Mexico Now Festival: Fandango Jarocho Newyorkino
Presented with The Latinx Project at NYU
Community Celebration – Free with RSVP
A fandango jarocho is a 400+ year-old living celebration of community. Over the centuries, a spontaneous jamboree would inevitably arise whenever neighboring rural townships gathered at local festivals and markets in Mexico. Performers and craftspersons would share poetry, theater, food, fashion, and (always) music: jaranas, violins, harps, folksongs, and zapateados around a wooden platform called tarima. The spirit of these intersectional rural/urban gatherings migrated across the country, developing into rituals that inspired lasting and meaningful cross-cultural pollination. Fandango Jarocho Newyorkino is a participatory, family-friendly community celebration based on the fandango jarocho of the coastal Sotavento region of southern Mexico – Tabasco, Veracruz, Oaxaca, and Chiapas – but accentuated with distinctive New York influences. We hope to inspire a natural sense of inclusion, diversity, and belonging. México Now Festival and the fandanguero community of New York inspire a natural sense of inclusion, diversity, and belonging. Everyone is invited to bring their traditions to our table and sample our offerings as we dance the night away together!

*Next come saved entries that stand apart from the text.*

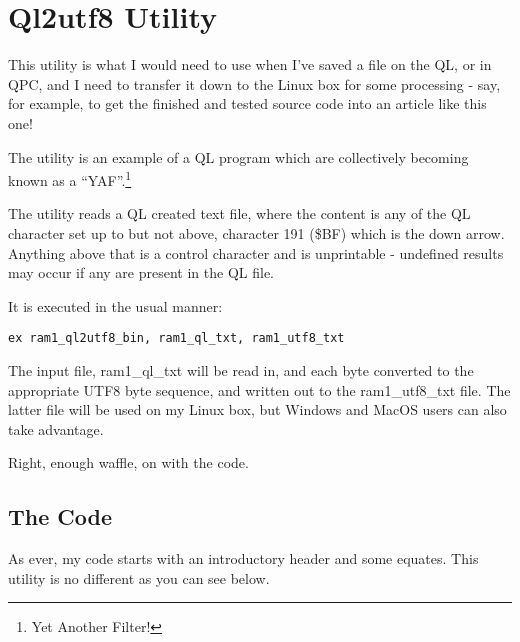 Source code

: \chapter{Ql2utf8 Utility}

This utility is what I would need to use when I've saved a file on
the QL, or in QPC, and I need to transfer it down to the Linux box
for some processing - say, for example, to get the finished and tested
source code into an article like this one!

The utility is an example of a QL program which are collectively becoming
known as a ``YAF''.\footnote{Yet Another Filter!}

The utility reads a QL created text file, where the content is any
of the QL character set up to but not above, character 191 (\$BF)
which is the down arrow. Anything above that is a control character
and is unprintable - undefined results may occur if any are present
in the QL file.

It is executed in the usual manner:

\begin{lstlisting}[tabsize=4]
ex ram1_ql2utf8_bin, ram1_ql_txt, ram1_utf8_txt
\end{lstlisting}

The input file, ram1\_ql\_txt will be read in, and each byte converted
to the appropriate UTF8 byte sequence, and written out to the ram1\_utf8\_txt
file. The latter file will be used on my Linux box, but Windows and
MacOS users can also take advantage.

Right, enough waffle, on with the code.

\section{The Code}

As ever, my code starts with an introductory header and some equates.
This utility is no different as you can see below.

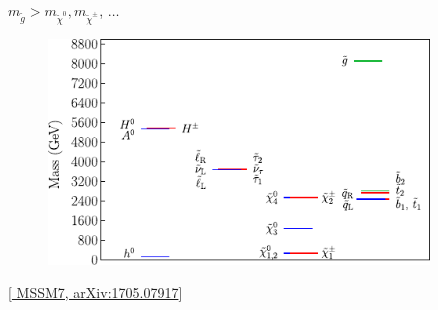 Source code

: \documentclass[10pt,aspectratio=169]{beamer}
\begin{document}
\begin{frame}
\begin{columns}[t]
\begin{column}{0.5\textwidth}
\begin{itemize}
        $m_{\tilde{g}} > m_{\tilde{\chi}^0}, m_{\tilde{\chi}^\pm}$, $\ldots$
      \end{itemize}
      \begin{figure}
        \centering
        \includegraphics[width=0.9\textwidth]{gambit_mssm7_best_fit}
      \end{figure}
      \vspace*{-25pt}
      \begin{center}
        { \tiny [\href{http://arxiv.org/abs/1705.07917}{%
              MSSM7, arXiv:1705.07917}] }
      \end{center}
    \end{column}
  \end{columns}
\end{frame}
\end{document}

This presentation is part of Mexico Now Festival (MXNOW), celebrating its 20th anniversary from November 20 to 24 with five nights of music, photography, film, multimedia art, and a community celebration. Events are free to attend with an RSVP and will take place at the festival’s new hub for 2024: Chelsea Factory. Over the past two decades, MXNOW has provided a pivotal pipeline connecting the arts and cultural communities of Mexico and the United States. The festival has presented over 500 artists to audiences of tens of thousands of New Yorkers partnering with over 150 venues and cultural institutions throughout the five boroughs. Founded in 2004 by award-winning curator and producer Claudia Norman of CN Management, MXNOW is New York City’s first and only independent festival spotlighting contemporary Mexican art and culture. To this day, Ms. Norman remains the only major Mexican-born festival director in New York City. Her continuing goal is to share the rich ancient traditions and vital new ideas emerging in Mexico’s vibrant arts scene by showcasing Mexican and Mexican-American creators alongside US artists who embrace Mexican culture.